→ **Exercise**: Scan the data below for the string "based". Show every line where it turns up.

(Saved data entries)
....
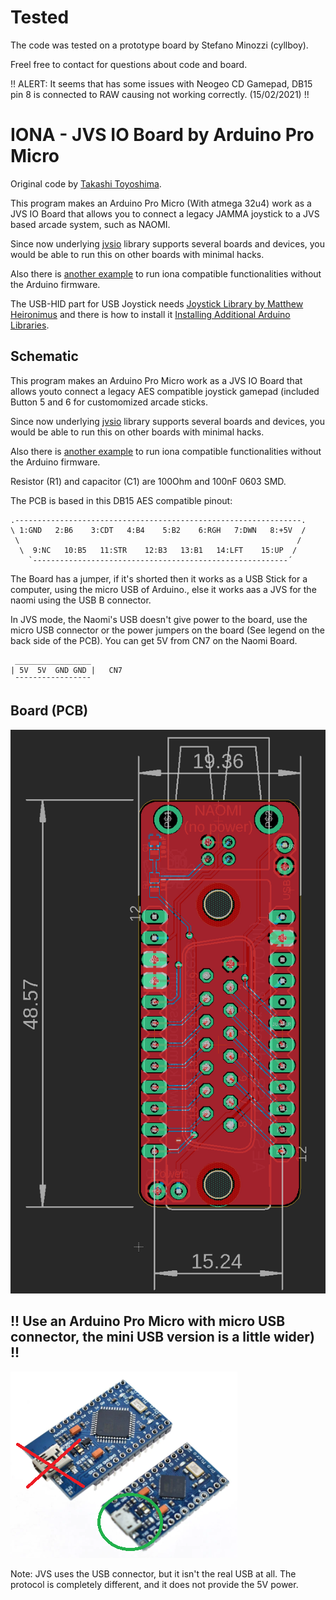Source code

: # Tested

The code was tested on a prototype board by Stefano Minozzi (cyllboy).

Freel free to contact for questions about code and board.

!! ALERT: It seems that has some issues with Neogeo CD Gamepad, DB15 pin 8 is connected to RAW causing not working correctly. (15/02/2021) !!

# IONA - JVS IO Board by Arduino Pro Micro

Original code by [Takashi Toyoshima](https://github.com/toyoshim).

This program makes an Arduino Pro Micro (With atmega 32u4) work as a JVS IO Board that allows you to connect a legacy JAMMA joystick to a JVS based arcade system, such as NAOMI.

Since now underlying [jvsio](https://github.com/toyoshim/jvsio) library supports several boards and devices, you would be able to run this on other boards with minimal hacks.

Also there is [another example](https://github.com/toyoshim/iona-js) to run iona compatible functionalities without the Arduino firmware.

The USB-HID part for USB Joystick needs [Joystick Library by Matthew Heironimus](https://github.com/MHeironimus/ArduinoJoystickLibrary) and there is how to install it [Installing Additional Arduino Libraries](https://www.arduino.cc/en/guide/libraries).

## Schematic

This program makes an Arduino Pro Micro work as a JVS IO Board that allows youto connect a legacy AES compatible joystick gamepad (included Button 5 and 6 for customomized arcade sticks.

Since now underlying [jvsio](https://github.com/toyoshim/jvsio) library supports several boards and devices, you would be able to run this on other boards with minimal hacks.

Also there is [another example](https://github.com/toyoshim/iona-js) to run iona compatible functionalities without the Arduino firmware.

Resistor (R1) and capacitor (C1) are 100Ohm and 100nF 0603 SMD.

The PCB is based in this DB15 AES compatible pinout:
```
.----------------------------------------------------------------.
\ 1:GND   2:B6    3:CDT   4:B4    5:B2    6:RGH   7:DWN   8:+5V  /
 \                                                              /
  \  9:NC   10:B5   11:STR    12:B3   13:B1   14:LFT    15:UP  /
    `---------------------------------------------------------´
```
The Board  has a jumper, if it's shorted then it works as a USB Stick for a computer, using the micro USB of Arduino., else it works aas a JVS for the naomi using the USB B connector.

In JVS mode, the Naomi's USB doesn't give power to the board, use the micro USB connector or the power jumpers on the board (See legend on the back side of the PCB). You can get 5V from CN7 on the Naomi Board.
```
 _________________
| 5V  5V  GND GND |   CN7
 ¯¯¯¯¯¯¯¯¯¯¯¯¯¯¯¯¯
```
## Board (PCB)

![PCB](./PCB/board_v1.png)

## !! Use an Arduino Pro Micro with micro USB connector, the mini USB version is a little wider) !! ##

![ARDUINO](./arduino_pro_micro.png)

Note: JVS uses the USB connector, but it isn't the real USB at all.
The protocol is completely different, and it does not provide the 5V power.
....
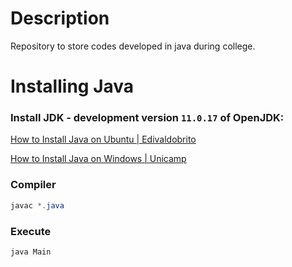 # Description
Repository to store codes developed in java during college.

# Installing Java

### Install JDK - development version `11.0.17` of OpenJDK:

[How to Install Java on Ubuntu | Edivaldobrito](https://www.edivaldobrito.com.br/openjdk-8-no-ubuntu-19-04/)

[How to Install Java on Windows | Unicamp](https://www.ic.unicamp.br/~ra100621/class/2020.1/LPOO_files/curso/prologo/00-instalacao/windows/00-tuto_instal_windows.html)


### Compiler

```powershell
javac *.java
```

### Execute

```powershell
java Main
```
....
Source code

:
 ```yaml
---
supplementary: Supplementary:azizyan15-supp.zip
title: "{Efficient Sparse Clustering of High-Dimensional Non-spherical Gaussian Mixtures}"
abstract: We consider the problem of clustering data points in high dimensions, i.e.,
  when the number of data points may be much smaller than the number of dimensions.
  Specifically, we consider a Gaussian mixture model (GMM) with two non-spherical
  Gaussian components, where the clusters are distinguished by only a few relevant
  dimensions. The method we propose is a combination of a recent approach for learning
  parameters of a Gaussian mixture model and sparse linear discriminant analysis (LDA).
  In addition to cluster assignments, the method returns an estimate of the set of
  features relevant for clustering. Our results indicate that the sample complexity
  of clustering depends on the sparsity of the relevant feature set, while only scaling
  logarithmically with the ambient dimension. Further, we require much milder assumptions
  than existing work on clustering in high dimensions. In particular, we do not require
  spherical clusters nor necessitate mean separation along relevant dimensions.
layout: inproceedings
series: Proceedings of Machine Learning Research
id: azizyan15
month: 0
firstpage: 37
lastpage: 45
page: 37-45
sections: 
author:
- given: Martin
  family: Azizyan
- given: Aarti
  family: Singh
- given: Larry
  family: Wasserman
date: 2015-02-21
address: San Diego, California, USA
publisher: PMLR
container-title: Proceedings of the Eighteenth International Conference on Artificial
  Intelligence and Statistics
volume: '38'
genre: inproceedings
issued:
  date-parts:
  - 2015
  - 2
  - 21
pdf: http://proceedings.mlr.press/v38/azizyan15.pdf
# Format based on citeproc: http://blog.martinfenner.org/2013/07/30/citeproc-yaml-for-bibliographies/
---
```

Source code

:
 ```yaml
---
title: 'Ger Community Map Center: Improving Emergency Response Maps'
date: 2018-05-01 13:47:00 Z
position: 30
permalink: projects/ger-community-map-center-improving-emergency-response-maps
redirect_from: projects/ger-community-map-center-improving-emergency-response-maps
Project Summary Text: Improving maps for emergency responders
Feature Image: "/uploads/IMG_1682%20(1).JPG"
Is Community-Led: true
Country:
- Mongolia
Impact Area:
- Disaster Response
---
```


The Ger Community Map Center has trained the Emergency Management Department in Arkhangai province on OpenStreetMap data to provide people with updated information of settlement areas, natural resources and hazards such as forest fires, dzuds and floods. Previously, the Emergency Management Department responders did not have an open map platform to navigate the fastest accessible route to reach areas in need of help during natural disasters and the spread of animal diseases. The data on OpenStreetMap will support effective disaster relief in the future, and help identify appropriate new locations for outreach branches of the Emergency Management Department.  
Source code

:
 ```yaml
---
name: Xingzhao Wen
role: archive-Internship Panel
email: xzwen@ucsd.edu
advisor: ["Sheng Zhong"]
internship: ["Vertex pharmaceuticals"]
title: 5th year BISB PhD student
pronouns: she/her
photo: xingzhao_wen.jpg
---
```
....
→ **Output**:
This program makes an Arduino Pro Micro (With atmega 32u4) work as a JVS IO Board that allows you to connect a legacy JAMMA joystick to a JVS based arcade system, such as NAOMI.
The PCB is based in this DB15 AES compatible pinout:
# Format based on citeproc: http://blog.martinfenner.org/2013/07/30/citeproc-yaml-for-bibliographies/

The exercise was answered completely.